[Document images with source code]
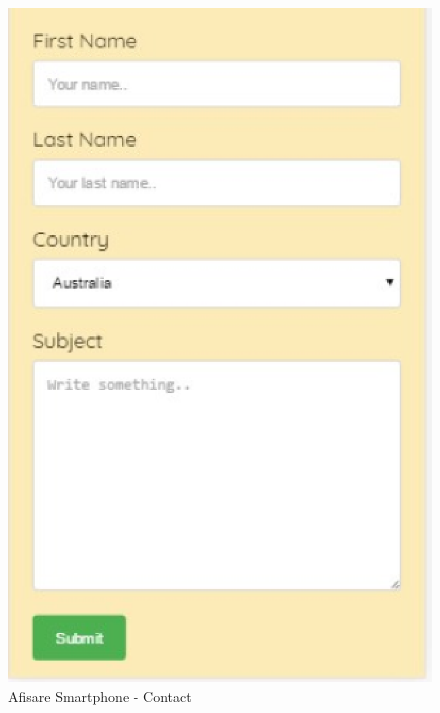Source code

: \documentclass[11pt]{article}
\begin{document}
\begin{figure}[h]
\includegraphics{images/9.eps}
\caption{Afisare Smartphone - Contact}
\end{figure}
\end{document}
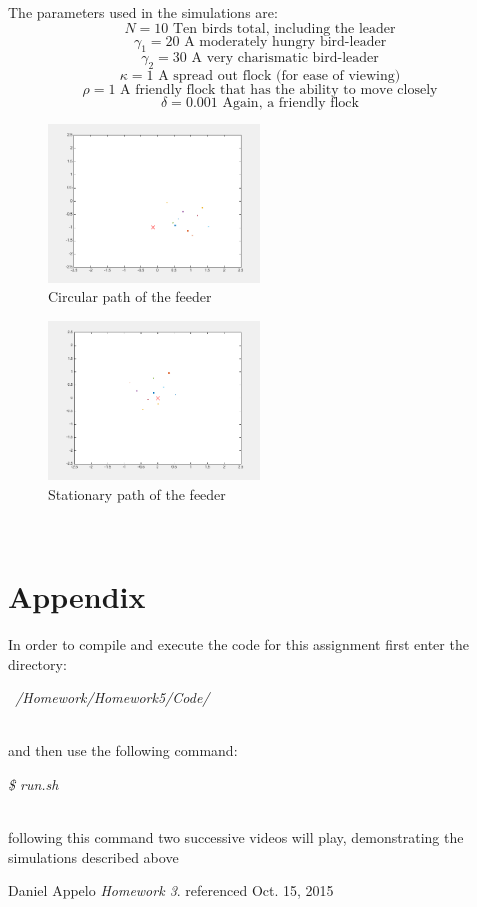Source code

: \documentclass[12pt]{article}
\theoremstyle{definition}
\theoremstyle{definition}
\begin{document}
The parameters used in the simulations are:
\[N=10\text{ Ten birds total, including the leader}\]
\[\gamma_{1}=20\text{ A moderately hungry bird-leader}\]
\[\gamma_{2}=30\text{ A very charismatic bird-leader}\]
\[\kappa=1\text{ A spread out flock (for ease of viewing)}\]
\[\rho=1\text{ A friendly flock that has the ability to move closely}\]
\[\delta=0.001\text{ Again, a friendly flock}\]
\newpage
\begin{figure}[h]
\caption{Circular path of the feeder}
\centering
\includegraphics[width=0.5\textwidth]{trial1}
\end{figure}
\begin{figure}[h]
\caption{Stationary path of the feeder}
\centering
\includegraphics[width=0.5\textwidth]{trial2}
\end{figure}
\\
\newpage
\section{Appendix}
\indent In order to compile and execute the code for this assignment first enter the directory:
\\
\begin{center}
\textit{~/Homework/Homework5/Code/}
\end{center}
\\
and then use the following command:
\\
\begin{center}
\textit{\$ run.sh}
\end{center}
\\
following this command two successive videos will play, demonstrating the simulations described above

\newpage
\begin{thebibliography}{9}
Daniel Appelo
\textit{Homework 3}. 
referenced Oct. 15, 2015

\end{thebibliography}
\end{document}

* **Exercise directions**: Repeat each record as given. No picture belongs in the copy.

* **Solution to this exercise**:
Source code

: \documentclass[11pt]{article}
\begin{document}
\begin{figure}[h]
\includegraphics{images/9.eps}
\caption{Afisare Smartphone - Contact}
\end{figure}
\end{document}
Source code

: \documentclass[12pt]{article}
\theoremstyle{definition}
\theoremstyle{definition}
\begin{document}
The parameters used in the simulations are:
\[N=10\text{ Ten birds total, including the leader}\]
\[\gamma_{1}=20\text{ A moderately hungry bird-leader}\]
\[\gamma_{2}=30\text{ A very charismatic bird-leader}\]
\[\kappa=1\text{ A spread out flock (for ease of viewing)}\]
\[\rho=1\text{ A friendly flock that has the ability to move closely}\]
\[\delta=0.001\text{ Again, a friendly flock}\]
\newpage
\begin{figure}[h]
\caption{Circular path of the feeder}
\centering
\includegraphics[width=0.5\textwidth]{trial1}
\end{figure}
\begin{figure}[h]
\caption{Stationary path of the feeder}
\centering
\includegraphics[width=0.5\textwidth]{trial2}
\end{figure}
\\
\newpage
\section{Appendix}
\indent In order to compile and execute the code for this assignment first enter the directory:
\\
\begin{center}
\textit{~/Homework/Homework5/Code/}
\end{center}
\\
and then use the following command:
\\
\begin{center}
\textit{\$ run.sh}
\end{center}
\\
following this command two successive videos will play, demonstrating the simulations described above

\newpage
\begin{thebibliography}{9}
Daniel Appelo
\textit{Homework 3}. 
referenced Oct. 15, 2015

\end{thebibliography}
\end{document}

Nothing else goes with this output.